* **What is needed**
All that should come back is the lines of the data below from the one containing "1) Populate a" to the one containing "4) Do what you", inclusive, exactly as they stand.

* **Dataset content**
::::
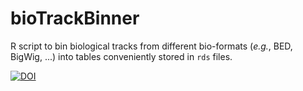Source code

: bioTrackBinner
===

R script to bin biological tracks from different bio-formats (*e.g.*, BED, BigWig, ...) into tables conveniently stored in `rds` files.



[![DOI](https://zenodo.org/badge/169576989.svg)](https://zenodo.org/badge/latestdoi/169576989)

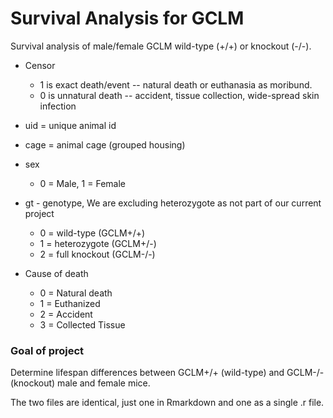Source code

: # Survival Analysis for GCLM

Survival analysis of male/female GCLM wild-type (+/+) or knockout (-/-).

* Censor
    * 1 is exact death/event -- natural death or euthanasia as moribund.
    * 0 is unnatural death -- accident, tissue collection, wide-spread skin infection
    
* uid = unique animal id
* cage = animal cage (grouped housing)
* sex 
    * 0 = Male, 1 = Female
    
* gt - genotype, We are excluding heterozygote as not part of our current project
    * 0 = wild-type (GCLM+/+)
    * 1 = heterozygote (GCLM+/-) 
    * 2 = full knockout (GCLM-/-)
    
* Cause of death
    * 0 = Natural death
    * 1 = Euthanized
    * 2 = Accident
    * 3 = Collected Tissue
    
### Goal of project

Determine lifespan differences between GCLM+/+ (wild-type) and GCLM-/- (knockout) male and female mice.

The two files are identical, just one in Rmarkdown and one as a single .r file.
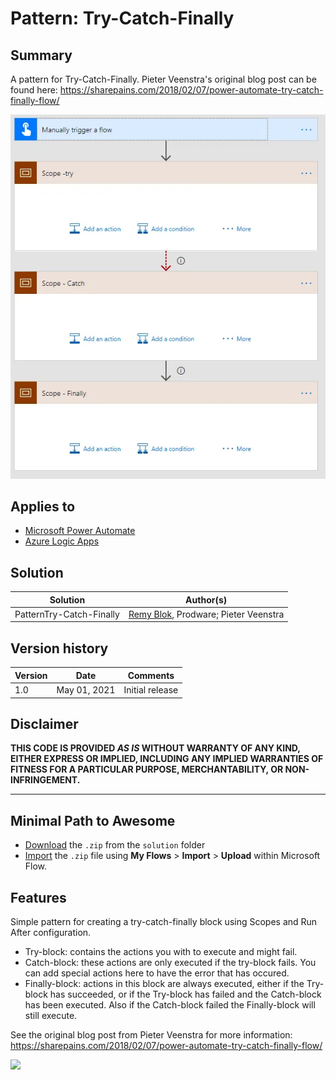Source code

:# Pattern: Try-Catch-Finally
## Summary

A pattern for Try-Catch-Finally. Pieter Veenstra's original blog post can be found here: https://sharepains.com/2018/02/07/power-automate-try-catch-finally-flow/

![picture of the flow](assets/flow.webp)

## Applies to

* [Microsoft Power Automate](https://docs.microsoft.com/en-us/power-automate/getting-started)
* [Azure Logic Apps](https://docs.microsoft.com/en-us/azure/logic-apps/logic-apps-overview)

## Solution

Solution|Author(s)
--------|---------
PatternTry-Catch-Finally | [Remy Blok](https://github.com/remyblok), Prodware; Pieter Veenstra

## Version history

Version|Date|Comments
-------|----|--------
1.0|May 01, 2021|Initial release

## Disclaimer

**THIS CODE IS PROVIDED *AS IS* WITHOUT WARRANTY OF ANY KIND, EITHER EXPRESS OR IMPLIED, INCLUDING ANY IMPLIED WARRANTIES OF FITNESS FOR A PARTICULAR PURPOSE, MERCHANTABILITY, OR NON-INFRINGEMENT.**

---

## Minimal Path to Awesome

* [Download](solution\PatternTry-Catch-Finally.zip) the `.zip` from the `solution` folder
* [Import](https://flow.microsoft.com/en-us/blog/import-export-bap-packages/) the `.zip` file using **My Flows** > **Import** > **Upload** within Microsoft Flow.

## Features
Simple pattern for creating a try-catch-finally block using Scopes and Run After configuration.

* Try-block: contains the actions you with to execute and might fail. 
* Catch-block: these actions are only executed if the try-block fails. You can add special actions here to have the error that has occured.
* Finally-block: actions in this block are always executed, either if the Try-block has succeeded, or if the Try-block has failed and the Catch-block has been executed. Also if the Catch-block failed the Finally-block will still execute.

See the original blog post from Pieter Veenstra for more information: https://sharepains.com/2018/02/07/power-automate-try-catch-finally-flow/

<img src="https://telemetry.sharepointpnp.com/powerfx-samples/samples/readme-template" />
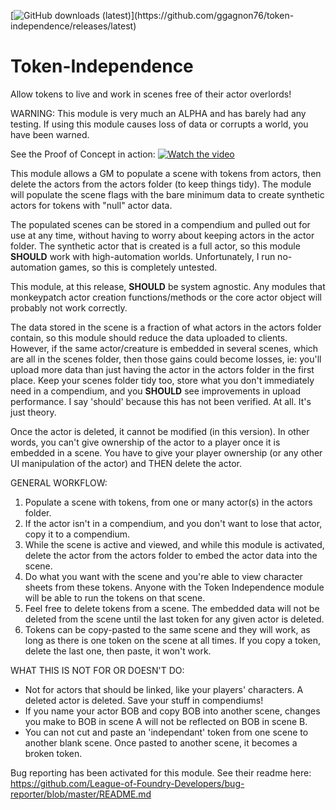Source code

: [![GitHub downloads (latest)](https://img.shields.io/badge/dynamic/json?label=Downloads@latest&query=assets[?(@.name.includes('zip'))].download_count&url=https://api.github.com/repos/ggagnon76/token-independence/releases/latest&color=green)](https://github.com/ggagnon76/token-independence/releases/latest)
# Token-Independence
Allow tokens to live and work in scenes free of their actor overlords!

WARNING: This module is very much an ALPHA and has barely had any testing.  If using this module causes loss of data or corrupts a world, you have been warned.

See the Proof of Concept in action:
[![Watch the video](https://img.youtube.com/vi/40zC-dGjw-s/maxresdefault.jpg)](https://youtu.be/40zC-dGjw-s)

This module allows a GM to populate a scene with tokens from actors, then delete the actors from the actors folder (to keep things tidy).  The module will populate the scene flags with the bare minimum data to create synthetic actors for tokens with "null" actor data.

The populated scenes can be stored in a compendium and pulled out for use at any time, without having to worry about keeping actors in the actor folder.  The synthetic actor that is created is a full actor, so this module **SHOULD** work with high-automation worlds.  Unfortunately, I run no-automation games, so this is completely untested.

This module, at this release,  **SHOULD** be system agnostic.  Any modules that monkeypatch actor creation functions/methods or the core actor object will probably not work correctly.

The data stored in the scene is a fraction of what actors in the actors folder contain, so this module should reduce the data uploaded to clients.  However, if the same actor/creature is embedded in several scenes, which are all in the scenes folder, then those gains could become losses, ie: you'll upload more data than just having the actor in the actors folder in the first place.  Keep your scenes folder tidy too, store what you don't immediately need in a compendium, and you **SHOULD** see improvements in upload performance.  I say 'should' because this has not been verified.  At all. It's just theory.

Once the actor is deleted, it cannot be modified (in this version).  In other words, you can't give ownership of the actor to a player once it is embedded in a scene.  You have to give your player ownership (or any other UI manipulation of the actor) and THEN delete the actor.

GENERAL WORKFLOW:
1) Populate a scene with tokens, from one or many actor(s) in the actors folder.
2) If the actor isn't in a compendium, and you don't want to lose that actor, copy it to a compendium.
3) While the scene is active and viewed, and while this module is activated, delete the actor from the actors folder to embed the actor data into the scene.
4) Do what you want with the scene and you're able to view character sheets from these tokens.  Anyone with the Token Independence module will be able to run the tokens on that scene.
5) Feel free to delete tokens from a scene.  The embedded data will not be deleted from the scene until the last token for any given actor is deleted.
6) Tokens can be copy-pasted to the same scene and they will work, as long as there is one token on the scene at all times.  If you copy a token, delete the last one, then paste, it won't work.

WHAT THIS IS NOT FOR OR DOESN'T DO:
- Not for actors that should be linked, like your players' characters.  A deleted actor is deleted.  Save your stuff in compendiums!
- If you name your actor BOB and copy BOB into another scene, changes you make to BOB in scene A will not be reflected on BOB in scene B.
- You can not cut and paste an 'independant' token from one scene to another blank scene.  Once pasted to another scene, it becomes a broken token.

Bug reporting has been activated for this module.  See their readme here:  https://github.com/League-of-Foundry-Developers/bug-reporter/blob/master/README.md

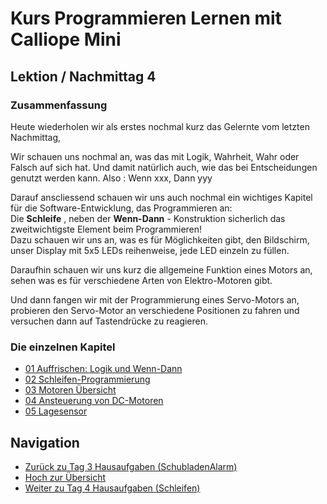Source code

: # Kurs Programmieren Lernen mit Calliope Mini
   
   
   
## Lektion / Nachmittag  4

### Zusammenfassung 

Heute wiederholen wir als erstes nochmal kurz das Gelernte vom letzten Nachmittag, 

Wir schauen uns nochmal an, was das mit Logik, Wahrheit, Wahr oder Falsch auf sich hat.
Und damit natürlich auch, wie das bei Entscheidungen genutzt werden kann.
Also : Wenn xxx, Dann yyy


Darauf anscliessend schauen wir uns auch nochmal ein wichtiges Kapitel für die Software-Entwicklung, das Programmieren an:  
Die __Schleife__ , neben der __Wenn-Dann__ - Konstruktion sicherlich das zweitwichtigste Element beim Programmieren!  
Dazu schauen wir uns an, was es für Möglichkeiten gibt, den Bildschirm, unser Display mit 5x5 LEDs reihenweise, jede LED einzeln zu füllen.

Daraufhin schauen wir uns kurz die allgemeine Funktion eines Motors an, sehen was es für verschiedene Arten von Elektro-Motoren gibt.

Und dann fangen wir mit der Programmierung eines Servo-Motors an, probieren den Servo-Motor an verschiedene Positionen zu fahren und versuchen dann auf Tastendrücke zu reagieren.


### Die einzelnen Kapitel

* [01 Auffrischen: Logik und Wenn-Dann](06_01_Auffrischen/index.html)
* [02 Schleifen-Programmierung  ](06_02_Schleifen/index.html)
* [03 Motoren Übersicht](06_03_Motoren/index.html)
* [04 Ansteuerung von DC-Motoren](06_04_DC_Motoren/index.html)
* [05 Lagesensor](06_05_LageSensor/index.html)


## Navigation

* [Zurück zu Tag 3 Hausaufgaben (SchubladenAlarm)](../05_Tag3_Nachlese/index.html)
* [Hoch zur Übersicht](../index.html)
* [Weiter zu Tag 4 Hausaufgaben (Schleifen)](../07_Tag4_Nachlese/index.html)

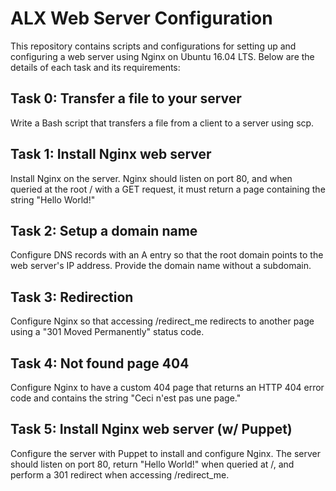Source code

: # ALX Web Server Configuration

This repository contains scripts and configurations for setting up and
configuring a web server using Nginx on Ubuntu 16.04 LTS. Below are the details
of each task and its requirements:

## Task 0: Transfer a file to your server
Write a Bash script that transfers a file from a client to a server using scp.

## Task 1: Install Nginx web server
Install Nginx on the server. Nginx should listen on port 80, and when queried
at the root / with a GET request, it must return a page containing the string
"Hello World!"

## Task 2: Setup a domain name
Configure DNS records with an A entry so that the root domain points to the web
server's IP address. Provide the domain name without a subdomain.

## Task 3: Redirection
Configure Nginx so that accessing /redirect_me redirects to another page using
a "301 Moved Permanently" status code.

## Task 4: Not found page 404
Configure Nginx to have a custom 404 page that returns an HTTP 404 error code
and contains the string "Ceci n'est pas une page."

## Task 5: Install Nginx web server (w/ Puppet)
Configure the server with Puppet to install and configure Nginx. The server
should listen on port 80, return "Hello World!" when queried at /, and perform
a 301 redirect when accessing /redirect_me.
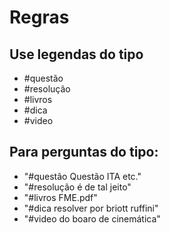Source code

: # Regras

## Use legendas do tipo

* #questão 
* #resolução
* #livros
* #dica
* #video

## Para perguntas do tipo:

- "#questão Questão ITA etc."
- "#resolução é de tal jeito"
- "#livros FME.pdf"
- "#dica resolver por briott ruffini"
- "#video do boaro de cinemática"

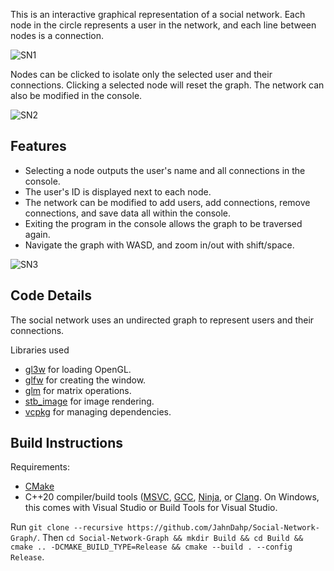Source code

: This is an interactive graphical representation of a social network. Each node in the circle represents a user in the network, and each line between nodes is a connection.

![SN1](https://github.com/user-attachments/assets/8579b0a0-dd8a-4211-87a3-4d76bcf263cc)

Nodes can be clicked to isolate only the selected user and their connections. Clicking a selected node will reset the graph. The network can also be modified in the console.

![SN2](https://github.com/user-attachments/assets/d8c07921-8c5a-4801-abf0-d00b3f652dde)

Features
--------
  - Selecting a node outputs the user's name and all connections in the console.
  - The user's ID is displayed next to each node.
  - The network can be modified to add users, add connections, remove connections, and save data all within the console.
  - Exiting the program in the console allows the graph to be traversed again.
  - Navigate the graph with WASD, and zoom in/out with shift/space.

![SN3](https://github.com/user-attachments/assets/355ab275-8ce5-445f-b721-e45a90335677)

Code Details
--------
The social network uses an undirected graph to represent users and their connections.

Libraries used
  - [gl3w](https://github.com/skaslev/gl3w) for loading OpenGL.
  - [glfw](https://github.com/StudioClockWork/GLFW) for creating the window.
  - [glm](https://github.com/g-truc/glm) for matrix operations.
  - [stb_image](https://github.com/nothings/stb) for image rendering.
  - [vcpkg](https://github.com/microsoft/vcpkg.git) for managing dependencies.

Build Instructions
--------
Requirements:
  - [CMake](https://cmake.org/)
  - C++20 compiler/build tools ([MSVC](https://visualstudio.microsoft.com/vs/features/cplusplus/), [GCC](https://gcc.gnu.org/install/), [Ninja](https://github.com/ninja-build/ninja), or [Clang](https://github.com/llvm/llvm-project/releases). On Windows, this comes with Visual Studio or Build Tools for Visual Studio.

Run `git clone --recursive https://github.com/JahnDahp/Social-Network-Graph/`.
Then `cd Social-Network-Graph && mkdir Build && cd Build && cmake .. -DCMAKE_BUILD_TYPE=Release && cmake --build . --config Release`.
::::
* **Exercise solution**
1) Populate a scene with tokens, from one or many actor(s) in the actors folder.
2) If the actor isn't in a compendium, and you don't want to lose that actor, copy it to a compendium.
3) While the scene is active and viewed, and while this module is activated, delete the actor from the actors folder to embed the actor data into the scene.
4) Do what you want with the scene and you're able to view character sheets from these tokens.  Anyone with the Token Independence module will be able to run the tokens on that scene.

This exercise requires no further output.